Emir of Fes
- Reign: 928–930 (or 925–927)
- Predecessor: Yahya IV ibn Idris
- Successor: Al-Qasim Qannun

Names
- Al-Hasan (I) al-Hajjam ibn Muhammad ibn al-Qasim
- Dynasty: Idrisid

= Al-Hasan al-Hajjam ibn Muhammad ibn al-Qasim =

10th-century Emir of Fes

Al-Hasan ibn Muhammad ibn al-Qasim (الحسن بن محمد بن القاسم), known by the sobriquet al-Hajjam (الحجام, lit. 'the barber') was the tenth Idrisid ruler that held only the capital of Fes and its environs.

Al-Qasim descended from a cadet branch of the Idrisid dynasty: his grandfather, al-Qasim, was a younger son of the dynasty's second ruler, Idris II. In 922 or 925 or 928 (medieval and modern sources provide different dates) he rose in revolt against the Fatimid Caliphate's viceroy in Morocco, Musa ibn Abi'l-Afiya, and recovered control of Fes. Two years later, he defeated Ibn Abi'l-Afiya in combat, but was betrayed by Hamid ibn Hamdan, the governor he appointed over Fes, and imprisoned, while Fes was surrendered to Musa.

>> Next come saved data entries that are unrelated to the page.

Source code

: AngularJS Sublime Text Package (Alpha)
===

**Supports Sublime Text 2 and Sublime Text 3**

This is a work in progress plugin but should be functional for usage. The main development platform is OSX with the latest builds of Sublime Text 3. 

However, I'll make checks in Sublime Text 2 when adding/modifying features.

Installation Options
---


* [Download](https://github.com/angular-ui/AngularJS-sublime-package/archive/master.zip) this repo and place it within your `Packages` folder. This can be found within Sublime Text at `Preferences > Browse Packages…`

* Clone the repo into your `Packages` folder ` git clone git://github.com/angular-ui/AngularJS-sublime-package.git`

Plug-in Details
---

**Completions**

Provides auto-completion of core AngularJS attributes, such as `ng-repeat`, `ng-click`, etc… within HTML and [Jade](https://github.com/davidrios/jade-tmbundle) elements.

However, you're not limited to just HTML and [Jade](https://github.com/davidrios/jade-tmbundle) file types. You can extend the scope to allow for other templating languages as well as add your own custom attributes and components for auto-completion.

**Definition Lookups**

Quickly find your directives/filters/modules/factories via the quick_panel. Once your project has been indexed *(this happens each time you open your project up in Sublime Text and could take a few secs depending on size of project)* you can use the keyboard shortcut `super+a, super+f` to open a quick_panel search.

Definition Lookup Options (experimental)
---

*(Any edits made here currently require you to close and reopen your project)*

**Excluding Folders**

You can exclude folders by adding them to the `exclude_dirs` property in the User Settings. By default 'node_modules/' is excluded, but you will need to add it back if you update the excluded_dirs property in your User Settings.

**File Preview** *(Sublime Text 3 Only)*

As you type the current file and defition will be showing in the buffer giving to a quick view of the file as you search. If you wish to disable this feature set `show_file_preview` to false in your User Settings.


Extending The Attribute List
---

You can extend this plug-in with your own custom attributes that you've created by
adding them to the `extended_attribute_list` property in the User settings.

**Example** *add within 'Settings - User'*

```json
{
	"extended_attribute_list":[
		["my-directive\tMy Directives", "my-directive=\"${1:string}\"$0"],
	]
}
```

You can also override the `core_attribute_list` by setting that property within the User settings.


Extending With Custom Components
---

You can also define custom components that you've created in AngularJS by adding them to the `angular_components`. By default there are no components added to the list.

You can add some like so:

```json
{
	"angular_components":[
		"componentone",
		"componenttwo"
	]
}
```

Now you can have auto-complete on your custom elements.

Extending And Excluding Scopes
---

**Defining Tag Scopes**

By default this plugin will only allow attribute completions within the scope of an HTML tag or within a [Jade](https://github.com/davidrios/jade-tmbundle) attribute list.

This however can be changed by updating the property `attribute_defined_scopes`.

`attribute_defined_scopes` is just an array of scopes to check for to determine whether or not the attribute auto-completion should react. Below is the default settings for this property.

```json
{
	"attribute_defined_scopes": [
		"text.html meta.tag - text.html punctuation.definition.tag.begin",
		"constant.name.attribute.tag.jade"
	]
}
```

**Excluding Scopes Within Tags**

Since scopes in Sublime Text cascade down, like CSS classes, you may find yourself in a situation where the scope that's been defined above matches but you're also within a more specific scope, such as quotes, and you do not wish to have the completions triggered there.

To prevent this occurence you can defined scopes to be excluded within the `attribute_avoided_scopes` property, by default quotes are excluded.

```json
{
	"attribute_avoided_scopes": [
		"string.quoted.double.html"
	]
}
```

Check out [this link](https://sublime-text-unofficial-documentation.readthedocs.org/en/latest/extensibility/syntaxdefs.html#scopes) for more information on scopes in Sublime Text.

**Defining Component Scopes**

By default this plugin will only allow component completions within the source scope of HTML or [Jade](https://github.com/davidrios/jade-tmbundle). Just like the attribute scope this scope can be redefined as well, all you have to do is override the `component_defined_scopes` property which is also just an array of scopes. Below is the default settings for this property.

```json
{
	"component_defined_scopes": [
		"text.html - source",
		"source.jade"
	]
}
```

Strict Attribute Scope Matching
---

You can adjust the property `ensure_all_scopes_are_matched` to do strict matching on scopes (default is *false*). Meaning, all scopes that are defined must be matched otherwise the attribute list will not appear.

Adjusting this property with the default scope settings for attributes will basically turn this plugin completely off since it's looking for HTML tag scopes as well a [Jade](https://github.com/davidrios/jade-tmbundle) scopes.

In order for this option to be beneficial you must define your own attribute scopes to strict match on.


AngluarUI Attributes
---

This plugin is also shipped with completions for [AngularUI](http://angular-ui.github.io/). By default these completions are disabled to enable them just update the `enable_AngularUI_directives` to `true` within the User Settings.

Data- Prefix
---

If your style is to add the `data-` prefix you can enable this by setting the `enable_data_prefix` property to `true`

Ibn Abi'l-Afiya then fell out with Hamid ibn Hamdan and the Fatimids, launching a persecution of the Idrisids, before siding with the Fatimids' enemies, the Umayyad Caliphate of Córdoba in 931. A complicated struggle followed between the Hamid ibn Hamdun, the Idrisids, their rivals from the Abu Sahl family, Musa ibn Abi'l-Afiya, and the Fatimids under the general Maysur. Allied with the Fatimids against Ibn Abi'l-Afiya, Hasan's brother al-Qasim Jannun managed to establish an Idrisid emirate in the Rif Mountains in northern Morocco, before switching his allegiance to the Umayyads in 944.

==Sources==
- Benchekroun, Chafik T. (2016). "Les Idrissides entre Fatimides et Omeyyades"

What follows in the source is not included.